▶ **ABOUT THIS EXERCISE**: Lines with the word "goals" in them are the ones to copy from the records.

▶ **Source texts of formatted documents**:
[Start of Attachment]
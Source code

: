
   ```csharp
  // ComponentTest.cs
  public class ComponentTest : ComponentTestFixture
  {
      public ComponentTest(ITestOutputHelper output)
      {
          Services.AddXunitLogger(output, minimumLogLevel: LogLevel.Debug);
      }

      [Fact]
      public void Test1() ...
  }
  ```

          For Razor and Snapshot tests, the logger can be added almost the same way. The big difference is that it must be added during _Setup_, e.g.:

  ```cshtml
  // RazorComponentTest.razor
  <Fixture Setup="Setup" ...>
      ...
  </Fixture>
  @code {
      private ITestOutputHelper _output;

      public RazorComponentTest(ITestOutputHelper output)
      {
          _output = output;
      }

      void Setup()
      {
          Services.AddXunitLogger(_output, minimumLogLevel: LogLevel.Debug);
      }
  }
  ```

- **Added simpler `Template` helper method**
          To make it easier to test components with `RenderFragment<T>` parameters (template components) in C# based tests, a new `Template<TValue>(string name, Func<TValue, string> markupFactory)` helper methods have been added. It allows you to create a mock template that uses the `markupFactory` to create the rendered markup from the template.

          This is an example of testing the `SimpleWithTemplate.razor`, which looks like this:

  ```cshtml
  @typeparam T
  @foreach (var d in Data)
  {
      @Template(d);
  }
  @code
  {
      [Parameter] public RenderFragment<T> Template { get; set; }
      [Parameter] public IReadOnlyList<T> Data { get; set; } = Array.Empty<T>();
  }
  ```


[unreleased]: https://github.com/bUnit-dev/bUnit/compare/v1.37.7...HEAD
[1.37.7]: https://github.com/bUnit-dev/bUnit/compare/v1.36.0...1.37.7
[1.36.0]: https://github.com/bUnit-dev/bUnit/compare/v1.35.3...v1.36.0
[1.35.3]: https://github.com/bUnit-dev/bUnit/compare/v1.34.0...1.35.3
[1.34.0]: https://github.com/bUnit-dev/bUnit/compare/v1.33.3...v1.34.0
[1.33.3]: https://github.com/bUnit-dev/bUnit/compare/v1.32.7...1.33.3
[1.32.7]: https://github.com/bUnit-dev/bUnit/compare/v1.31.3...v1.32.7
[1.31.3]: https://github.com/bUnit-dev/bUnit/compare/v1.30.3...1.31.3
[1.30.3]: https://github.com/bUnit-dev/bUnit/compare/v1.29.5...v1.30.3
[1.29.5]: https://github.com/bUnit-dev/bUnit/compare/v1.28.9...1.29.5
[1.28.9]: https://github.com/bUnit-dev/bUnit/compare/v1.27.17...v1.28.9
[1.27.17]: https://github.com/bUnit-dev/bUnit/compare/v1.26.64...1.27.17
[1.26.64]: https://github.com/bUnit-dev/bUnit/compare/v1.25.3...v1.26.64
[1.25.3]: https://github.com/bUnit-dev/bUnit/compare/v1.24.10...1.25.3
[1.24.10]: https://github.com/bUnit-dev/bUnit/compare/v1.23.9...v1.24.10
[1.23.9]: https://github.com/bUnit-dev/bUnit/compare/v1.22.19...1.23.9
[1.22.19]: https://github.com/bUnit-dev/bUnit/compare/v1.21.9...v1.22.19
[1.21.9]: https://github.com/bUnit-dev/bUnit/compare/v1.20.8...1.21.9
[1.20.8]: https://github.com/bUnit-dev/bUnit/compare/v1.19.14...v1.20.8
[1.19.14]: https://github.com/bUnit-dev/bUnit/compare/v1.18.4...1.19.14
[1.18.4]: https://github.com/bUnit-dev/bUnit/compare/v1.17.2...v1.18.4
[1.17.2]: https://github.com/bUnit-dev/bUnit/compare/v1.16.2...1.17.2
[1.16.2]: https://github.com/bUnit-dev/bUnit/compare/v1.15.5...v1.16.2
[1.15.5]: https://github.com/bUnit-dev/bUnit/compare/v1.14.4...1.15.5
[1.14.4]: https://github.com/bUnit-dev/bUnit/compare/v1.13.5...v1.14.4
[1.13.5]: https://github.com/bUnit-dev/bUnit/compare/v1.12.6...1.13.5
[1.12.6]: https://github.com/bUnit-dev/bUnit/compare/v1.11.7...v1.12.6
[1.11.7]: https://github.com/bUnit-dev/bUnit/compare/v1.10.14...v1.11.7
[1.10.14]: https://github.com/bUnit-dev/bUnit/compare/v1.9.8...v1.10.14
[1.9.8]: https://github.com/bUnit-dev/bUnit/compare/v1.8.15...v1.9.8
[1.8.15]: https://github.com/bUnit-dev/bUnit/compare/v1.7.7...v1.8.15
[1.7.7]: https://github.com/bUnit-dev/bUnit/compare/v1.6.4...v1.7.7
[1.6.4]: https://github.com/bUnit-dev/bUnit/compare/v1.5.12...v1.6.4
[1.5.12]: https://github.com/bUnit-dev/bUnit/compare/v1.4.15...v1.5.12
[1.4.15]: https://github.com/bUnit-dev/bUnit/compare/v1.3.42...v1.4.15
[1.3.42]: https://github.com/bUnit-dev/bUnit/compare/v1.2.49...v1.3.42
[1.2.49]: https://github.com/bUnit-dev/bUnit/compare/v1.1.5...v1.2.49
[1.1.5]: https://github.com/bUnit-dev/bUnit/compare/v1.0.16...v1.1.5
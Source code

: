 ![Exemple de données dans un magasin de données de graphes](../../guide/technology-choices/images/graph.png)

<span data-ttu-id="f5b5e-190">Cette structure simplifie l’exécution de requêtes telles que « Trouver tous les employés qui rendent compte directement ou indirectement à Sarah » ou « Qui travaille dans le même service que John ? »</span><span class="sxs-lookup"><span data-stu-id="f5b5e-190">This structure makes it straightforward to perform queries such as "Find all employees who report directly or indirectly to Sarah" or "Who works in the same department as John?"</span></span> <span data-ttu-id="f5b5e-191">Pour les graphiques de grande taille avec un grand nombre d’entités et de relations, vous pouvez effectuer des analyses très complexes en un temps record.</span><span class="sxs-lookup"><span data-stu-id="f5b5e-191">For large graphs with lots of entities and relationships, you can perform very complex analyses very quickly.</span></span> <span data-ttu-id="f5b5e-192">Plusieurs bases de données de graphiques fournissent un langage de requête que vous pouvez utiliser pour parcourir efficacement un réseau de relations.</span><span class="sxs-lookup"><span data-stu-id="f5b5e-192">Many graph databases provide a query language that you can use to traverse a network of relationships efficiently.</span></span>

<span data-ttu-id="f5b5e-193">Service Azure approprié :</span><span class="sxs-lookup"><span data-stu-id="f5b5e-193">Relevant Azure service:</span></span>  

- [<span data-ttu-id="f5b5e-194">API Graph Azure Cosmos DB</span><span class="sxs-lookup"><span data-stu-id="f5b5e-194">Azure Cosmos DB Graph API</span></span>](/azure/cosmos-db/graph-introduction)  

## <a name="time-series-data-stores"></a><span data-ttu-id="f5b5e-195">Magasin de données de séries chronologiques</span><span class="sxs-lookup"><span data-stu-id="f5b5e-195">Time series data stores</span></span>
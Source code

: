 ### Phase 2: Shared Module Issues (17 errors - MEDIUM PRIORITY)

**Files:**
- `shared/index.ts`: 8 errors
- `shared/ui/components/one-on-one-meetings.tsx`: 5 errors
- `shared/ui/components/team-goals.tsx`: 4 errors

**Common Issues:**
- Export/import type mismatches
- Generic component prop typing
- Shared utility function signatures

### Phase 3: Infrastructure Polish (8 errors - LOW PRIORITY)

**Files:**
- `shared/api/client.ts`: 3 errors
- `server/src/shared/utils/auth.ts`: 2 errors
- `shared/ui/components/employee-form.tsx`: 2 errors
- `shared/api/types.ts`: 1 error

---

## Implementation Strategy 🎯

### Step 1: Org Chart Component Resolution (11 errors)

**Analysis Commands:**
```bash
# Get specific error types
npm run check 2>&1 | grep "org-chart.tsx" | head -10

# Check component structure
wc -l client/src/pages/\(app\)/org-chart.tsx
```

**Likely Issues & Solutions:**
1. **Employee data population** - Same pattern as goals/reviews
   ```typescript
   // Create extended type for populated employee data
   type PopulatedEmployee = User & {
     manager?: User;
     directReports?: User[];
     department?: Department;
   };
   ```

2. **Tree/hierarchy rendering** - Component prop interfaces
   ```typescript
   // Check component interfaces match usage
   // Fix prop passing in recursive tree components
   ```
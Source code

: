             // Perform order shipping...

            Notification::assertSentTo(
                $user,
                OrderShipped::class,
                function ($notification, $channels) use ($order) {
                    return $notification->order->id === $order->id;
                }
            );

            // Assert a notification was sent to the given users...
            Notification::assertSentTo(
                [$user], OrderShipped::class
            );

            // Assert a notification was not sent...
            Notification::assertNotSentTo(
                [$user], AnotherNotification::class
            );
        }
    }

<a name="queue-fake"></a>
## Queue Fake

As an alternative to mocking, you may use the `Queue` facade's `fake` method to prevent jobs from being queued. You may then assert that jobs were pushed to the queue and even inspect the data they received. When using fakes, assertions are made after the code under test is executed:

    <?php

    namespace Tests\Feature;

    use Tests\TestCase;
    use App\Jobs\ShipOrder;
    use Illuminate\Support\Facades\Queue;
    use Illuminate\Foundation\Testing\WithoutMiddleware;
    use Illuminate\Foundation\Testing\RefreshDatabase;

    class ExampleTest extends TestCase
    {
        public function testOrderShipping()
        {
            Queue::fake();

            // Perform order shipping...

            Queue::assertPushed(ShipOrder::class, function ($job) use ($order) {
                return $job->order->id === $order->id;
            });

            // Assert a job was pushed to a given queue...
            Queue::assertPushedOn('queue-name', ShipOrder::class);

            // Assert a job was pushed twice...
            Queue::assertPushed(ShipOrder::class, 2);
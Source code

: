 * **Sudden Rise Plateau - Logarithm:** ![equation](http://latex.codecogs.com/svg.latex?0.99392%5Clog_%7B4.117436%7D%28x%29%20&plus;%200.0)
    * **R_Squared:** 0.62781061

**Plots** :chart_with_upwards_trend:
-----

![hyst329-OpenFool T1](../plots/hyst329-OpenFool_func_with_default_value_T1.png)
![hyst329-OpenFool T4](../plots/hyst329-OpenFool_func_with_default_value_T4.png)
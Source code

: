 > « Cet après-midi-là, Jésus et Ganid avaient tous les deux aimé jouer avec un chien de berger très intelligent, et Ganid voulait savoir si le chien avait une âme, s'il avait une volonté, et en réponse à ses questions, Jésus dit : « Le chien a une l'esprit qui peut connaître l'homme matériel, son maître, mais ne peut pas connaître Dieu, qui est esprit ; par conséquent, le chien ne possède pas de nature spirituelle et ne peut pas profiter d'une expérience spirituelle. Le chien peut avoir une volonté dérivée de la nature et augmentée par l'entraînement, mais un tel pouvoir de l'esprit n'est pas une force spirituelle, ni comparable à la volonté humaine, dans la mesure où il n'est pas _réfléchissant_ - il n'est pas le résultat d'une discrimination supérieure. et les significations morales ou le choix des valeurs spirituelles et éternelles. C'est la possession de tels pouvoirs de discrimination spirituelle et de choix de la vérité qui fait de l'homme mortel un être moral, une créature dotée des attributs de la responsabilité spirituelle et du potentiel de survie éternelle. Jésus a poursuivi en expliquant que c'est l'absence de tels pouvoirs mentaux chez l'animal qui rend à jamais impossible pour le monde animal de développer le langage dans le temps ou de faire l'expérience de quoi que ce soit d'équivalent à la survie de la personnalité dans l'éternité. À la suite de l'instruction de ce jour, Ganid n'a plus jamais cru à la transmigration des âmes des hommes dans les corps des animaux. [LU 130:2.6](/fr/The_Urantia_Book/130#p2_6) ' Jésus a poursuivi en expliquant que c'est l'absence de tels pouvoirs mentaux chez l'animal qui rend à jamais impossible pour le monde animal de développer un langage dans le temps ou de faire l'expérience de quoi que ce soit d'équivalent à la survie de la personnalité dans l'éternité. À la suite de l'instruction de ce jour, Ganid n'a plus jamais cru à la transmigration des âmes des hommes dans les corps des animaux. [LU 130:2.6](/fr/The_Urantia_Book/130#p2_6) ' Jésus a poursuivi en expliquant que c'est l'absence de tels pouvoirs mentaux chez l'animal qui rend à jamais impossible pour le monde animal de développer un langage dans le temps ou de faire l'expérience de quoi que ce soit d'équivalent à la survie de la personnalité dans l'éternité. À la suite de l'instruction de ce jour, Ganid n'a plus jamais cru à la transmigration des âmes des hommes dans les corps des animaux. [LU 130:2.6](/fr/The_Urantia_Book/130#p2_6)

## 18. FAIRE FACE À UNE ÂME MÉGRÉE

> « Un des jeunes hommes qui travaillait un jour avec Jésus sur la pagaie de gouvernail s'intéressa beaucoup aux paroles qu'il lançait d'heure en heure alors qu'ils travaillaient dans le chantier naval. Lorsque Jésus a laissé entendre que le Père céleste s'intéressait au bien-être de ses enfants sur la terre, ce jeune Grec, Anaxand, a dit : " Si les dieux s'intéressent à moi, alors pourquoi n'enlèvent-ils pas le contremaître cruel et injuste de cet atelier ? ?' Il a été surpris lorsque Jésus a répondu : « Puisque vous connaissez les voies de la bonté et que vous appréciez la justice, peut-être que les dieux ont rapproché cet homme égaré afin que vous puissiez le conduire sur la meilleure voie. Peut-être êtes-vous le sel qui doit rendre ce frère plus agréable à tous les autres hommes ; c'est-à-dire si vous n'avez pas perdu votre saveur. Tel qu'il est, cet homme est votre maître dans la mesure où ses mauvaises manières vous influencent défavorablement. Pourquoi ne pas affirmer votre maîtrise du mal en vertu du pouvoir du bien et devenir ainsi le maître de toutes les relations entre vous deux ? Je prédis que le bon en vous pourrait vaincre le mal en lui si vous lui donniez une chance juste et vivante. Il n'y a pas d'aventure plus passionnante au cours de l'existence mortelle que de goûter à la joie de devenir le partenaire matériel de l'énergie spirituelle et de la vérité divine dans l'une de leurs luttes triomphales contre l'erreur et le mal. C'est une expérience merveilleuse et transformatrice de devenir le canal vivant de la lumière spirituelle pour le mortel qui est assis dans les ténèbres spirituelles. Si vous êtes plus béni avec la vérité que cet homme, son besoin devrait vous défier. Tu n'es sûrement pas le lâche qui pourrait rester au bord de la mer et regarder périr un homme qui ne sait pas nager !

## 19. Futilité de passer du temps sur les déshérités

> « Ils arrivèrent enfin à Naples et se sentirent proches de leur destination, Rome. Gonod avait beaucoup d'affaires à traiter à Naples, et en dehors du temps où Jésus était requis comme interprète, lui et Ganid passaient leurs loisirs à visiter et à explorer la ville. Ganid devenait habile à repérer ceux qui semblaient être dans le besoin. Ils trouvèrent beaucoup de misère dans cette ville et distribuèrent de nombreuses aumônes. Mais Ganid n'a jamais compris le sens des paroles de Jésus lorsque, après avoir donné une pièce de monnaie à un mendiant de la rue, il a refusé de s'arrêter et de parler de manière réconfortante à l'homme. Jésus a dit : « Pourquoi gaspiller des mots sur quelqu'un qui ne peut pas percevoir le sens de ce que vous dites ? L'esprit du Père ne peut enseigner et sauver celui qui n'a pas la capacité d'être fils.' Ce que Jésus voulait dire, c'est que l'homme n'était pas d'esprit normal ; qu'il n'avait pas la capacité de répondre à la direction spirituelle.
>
[End of Attachment]
▶ **SOLUTION TO THIS TASK**:
- `shared/ui/components/team-goals.tsx`: 4 errors
1. **Employee data population** - Same pattern as goals/reviews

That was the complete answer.